This year, 120 installations, videos, performance pieces and what-have-yous are spread across a variety of neighbourhoods and areas, including Chinatown, Fort York, Nathan Phillips Square and Roundhouse Park and Bremner Boulevard. Plotting one’s plan of attack for catching the projects of personal interest is half the fun. And while there is all sorts of information at Scotiabank Nuit Blanche, here are the attractions that receive our votes for must-see happenings:

Use your smartphone and find your way there by clicking any address.

If you like outdoor installations

GLOBAL RAINBOW by Yvette Mattern

222 Spadina Ave.,Toronto

From Chinatown to the CN Tower, a Dark Side of the Moon-y spectrum of light blazes the night sky. Best viewing (222 Spadina Ave., Toronto) south of Dundas Avenue.

You’ll also like:

  • Big Top Grand Stand by SuttonBeresCuller
    The “night circus” is one of themes of this year’s Nuit Blanche. Here we have an flamboyant homage to circus sights and sounds involving a stack of carnival concession stands at Clarence Square Park. (Spadina Avenue, Toronto at Wellington Street West).
  • Made in China by Maria Ezcurra
    If you’re into giant accumulations of clothing stretched across two buildings this laundry is just the ticket.(330 Spadina Ave., Toronto).
  • Bright Bundle by Bruno Billio
    The Fort York National Historic Site is set aglow not by bombs bursting in air, but by a 1000-metre ribbon of LED lights that pulsates and hopefully exhilarates. (Fort York National Historic Site, Toronto).

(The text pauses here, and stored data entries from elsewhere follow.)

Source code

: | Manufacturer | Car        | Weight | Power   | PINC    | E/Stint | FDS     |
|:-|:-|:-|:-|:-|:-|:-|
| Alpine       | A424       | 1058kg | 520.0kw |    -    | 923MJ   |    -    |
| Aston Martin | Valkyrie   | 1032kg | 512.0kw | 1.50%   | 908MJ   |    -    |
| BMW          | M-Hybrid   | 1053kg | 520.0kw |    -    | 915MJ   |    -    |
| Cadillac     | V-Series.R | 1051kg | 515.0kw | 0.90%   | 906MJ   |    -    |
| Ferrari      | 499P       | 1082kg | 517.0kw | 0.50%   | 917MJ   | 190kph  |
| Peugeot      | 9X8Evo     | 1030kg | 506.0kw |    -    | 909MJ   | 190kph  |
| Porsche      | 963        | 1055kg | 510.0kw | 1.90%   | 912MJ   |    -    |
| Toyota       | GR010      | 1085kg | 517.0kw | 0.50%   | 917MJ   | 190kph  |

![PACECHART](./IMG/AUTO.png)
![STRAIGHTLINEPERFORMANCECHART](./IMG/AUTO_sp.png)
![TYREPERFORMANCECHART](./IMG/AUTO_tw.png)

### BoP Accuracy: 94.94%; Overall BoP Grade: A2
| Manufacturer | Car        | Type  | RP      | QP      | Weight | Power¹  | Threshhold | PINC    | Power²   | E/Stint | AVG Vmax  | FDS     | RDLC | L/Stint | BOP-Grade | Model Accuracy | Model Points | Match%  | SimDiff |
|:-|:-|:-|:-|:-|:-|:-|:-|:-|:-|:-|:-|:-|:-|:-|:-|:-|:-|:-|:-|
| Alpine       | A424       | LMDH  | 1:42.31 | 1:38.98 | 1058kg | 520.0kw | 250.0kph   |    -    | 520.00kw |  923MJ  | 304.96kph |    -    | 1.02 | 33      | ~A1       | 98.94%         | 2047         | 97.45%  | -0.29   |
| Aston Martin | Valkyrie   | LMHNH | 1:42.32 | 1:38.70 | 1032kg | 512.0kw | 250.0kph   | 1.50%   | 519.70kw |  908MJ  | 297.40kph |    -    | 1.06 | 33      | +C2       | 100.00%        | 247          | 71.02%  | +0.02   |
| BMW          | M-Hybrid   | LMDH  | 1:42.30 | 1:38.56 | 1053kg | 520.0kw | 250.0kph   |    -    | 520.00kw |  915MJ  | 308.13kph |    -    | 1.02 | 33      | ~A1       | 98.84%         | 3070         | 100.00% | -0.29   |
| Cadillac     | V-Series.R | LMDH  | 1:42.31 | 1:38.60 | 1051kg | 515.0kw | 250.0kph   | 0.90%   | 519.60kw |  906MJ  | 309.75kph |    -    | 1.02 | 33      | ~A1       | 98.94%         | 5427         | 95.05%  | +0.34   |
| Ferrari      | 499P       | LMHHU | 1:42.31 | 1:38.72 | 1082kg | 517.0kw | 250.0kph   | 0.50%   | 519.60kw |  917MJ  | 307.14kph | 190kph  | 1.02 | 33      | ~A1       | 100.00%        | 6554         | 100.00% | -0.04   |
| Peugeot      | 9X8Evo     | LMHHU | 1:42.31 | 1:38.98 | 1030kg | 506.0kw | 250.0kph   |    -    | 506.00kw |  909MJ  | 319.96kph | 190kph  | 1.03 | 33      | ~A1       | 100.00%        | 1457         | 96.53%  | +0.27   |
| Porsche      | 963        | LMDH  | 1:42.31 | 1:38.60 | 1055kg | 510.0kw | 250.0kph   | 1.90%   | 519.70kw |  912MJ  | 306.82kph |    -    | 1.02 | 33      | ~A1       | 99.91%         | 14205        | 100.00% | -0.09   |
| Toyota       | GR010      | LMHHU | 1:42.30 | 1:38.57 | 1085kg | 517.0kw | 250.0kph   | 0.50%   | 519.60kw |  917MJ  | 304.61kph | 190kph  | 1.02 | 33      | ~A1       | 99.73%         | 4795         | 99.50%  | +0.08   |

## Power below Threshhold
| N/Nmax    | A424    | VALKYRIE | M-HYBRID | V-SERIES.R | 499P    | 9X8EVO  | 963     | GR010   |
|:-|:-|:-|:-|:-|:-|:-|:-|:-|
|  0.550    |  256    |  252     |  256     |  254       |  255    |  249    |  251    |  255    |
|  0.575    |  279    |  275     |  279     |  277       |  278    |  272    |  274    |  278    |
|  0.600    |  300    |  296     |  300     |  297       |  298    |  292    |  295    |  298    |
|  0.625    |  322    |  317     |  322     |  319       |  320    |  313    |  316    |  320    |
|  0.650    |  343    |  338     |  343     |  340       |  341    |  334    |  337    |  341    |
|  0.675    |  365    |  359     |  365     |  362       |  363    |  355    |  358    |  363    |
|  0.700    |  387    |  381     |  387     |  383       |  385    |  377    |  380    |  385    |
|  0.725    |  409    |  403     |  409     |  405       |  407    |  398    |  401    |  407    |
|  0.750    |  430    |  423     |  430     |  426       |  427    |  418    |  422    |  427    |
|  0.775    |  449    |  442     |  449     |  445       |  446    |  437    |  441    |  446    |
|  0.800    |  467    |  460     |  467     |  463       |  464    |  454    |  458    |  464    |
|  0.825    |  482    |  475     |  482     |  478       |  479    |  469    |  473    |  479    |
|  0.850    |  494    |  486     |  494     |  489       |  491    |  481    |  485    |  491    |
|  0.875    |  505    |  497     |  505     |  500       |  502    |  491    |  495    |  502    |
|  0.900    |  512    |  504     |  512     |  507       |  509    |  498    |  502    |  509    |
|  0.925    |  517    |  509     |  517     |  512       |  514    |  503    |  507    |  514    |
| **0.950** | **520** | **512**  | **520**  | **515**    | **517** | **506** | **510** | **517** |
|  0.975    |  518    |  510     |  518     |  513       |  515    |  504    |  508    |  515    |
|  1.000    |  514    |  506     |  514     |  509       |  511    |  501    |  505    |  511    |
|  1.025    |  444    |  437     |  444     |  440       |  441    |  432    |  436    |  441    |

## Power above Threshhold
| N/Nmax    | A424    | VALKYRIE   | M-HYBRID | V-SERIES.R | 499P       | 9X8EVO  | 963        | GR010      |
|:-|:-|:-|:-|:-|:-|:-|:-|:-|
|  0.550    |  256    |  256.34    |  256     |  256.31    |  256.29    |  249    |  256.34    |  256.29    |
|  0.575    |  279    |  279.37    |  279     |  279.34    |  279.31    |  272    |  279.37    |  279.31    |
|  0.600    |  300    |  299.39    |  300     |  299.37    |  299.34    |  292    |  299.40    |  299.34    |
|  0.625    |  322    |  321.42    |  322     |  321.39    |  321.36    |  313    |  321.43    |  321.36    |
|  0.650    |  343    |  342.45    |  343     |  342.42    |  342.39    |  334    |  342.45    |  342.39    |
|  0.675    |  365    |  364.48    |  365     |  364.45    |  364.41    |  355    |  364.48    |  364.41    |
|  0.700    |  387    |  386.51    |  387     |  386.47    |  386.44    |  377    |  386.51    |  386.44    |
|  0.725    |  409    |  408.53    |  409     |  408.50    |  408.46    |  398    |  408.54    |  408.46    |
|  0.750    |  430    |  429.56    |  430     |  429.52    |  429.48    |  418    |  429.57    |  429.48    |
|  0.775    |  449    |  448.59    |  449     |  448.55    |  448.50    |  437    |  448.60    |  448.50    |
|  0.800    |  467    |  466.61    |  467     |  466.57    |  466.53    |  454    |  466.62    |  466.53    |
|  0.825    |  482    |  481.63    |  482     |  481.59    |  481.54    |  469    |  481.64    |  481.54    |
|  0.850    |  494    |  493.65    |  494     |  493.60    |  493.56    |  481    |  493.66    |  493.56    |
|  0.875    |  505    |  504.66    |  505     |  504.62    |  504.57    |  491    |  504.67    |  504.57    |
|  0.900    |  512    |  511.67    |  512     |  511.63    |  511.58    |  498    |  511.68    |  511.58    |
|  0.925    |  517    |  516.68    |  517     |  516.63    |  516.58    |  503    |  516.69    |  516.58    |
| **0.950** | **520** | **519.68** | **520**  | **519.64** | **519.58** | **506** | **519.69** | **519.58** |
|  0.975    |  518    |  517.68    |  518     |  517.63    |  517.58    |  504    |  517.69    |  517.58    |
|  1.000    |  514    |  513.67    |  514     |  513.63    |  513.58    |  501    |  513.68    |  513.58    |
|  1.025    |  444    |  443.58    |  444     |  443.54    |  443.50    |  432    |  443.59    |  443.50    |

If you like performance art

HOLOSCENES by Lars Jan and Early Morning Opera

255 Bremner Blvd., Toronto

It’s not over until the fat lady swims, in an aquarium equipped with a hydrophone that transmits an underwater soundscape of movement and churning water. At Roundhouse Park (255 Bremner Blvd., Toronto)

You’ll also like:

  • Split Chorale for Viljo Revell by Kathryn Andrews and Scott Benzel
    Some city politicians go on and on, and so to does a choral ensemble partaking in a marathon drone in a performance-art piece that also involves a video montage in the City Hall Rotunda (Nathan Phillips Square, 100 Queen St. W.).
  • Metamorphosis by Wanwu
    Bathed in green light, an operatic performance happens hourly and hits the high notes atop the roof of City Hall (Nathan Phillips Square, 100 Queen St. W.).
  • Dress Rehearsal by Tor Lukasik-Foss
    Not one for the money or two for the the show, but definitely three to get ready. A trio of translucent boxes installed in the loading dock beneath City Hall reveal shadows of performers preparing themselves (Nathan Phillips Square, 100 Queen St. W.).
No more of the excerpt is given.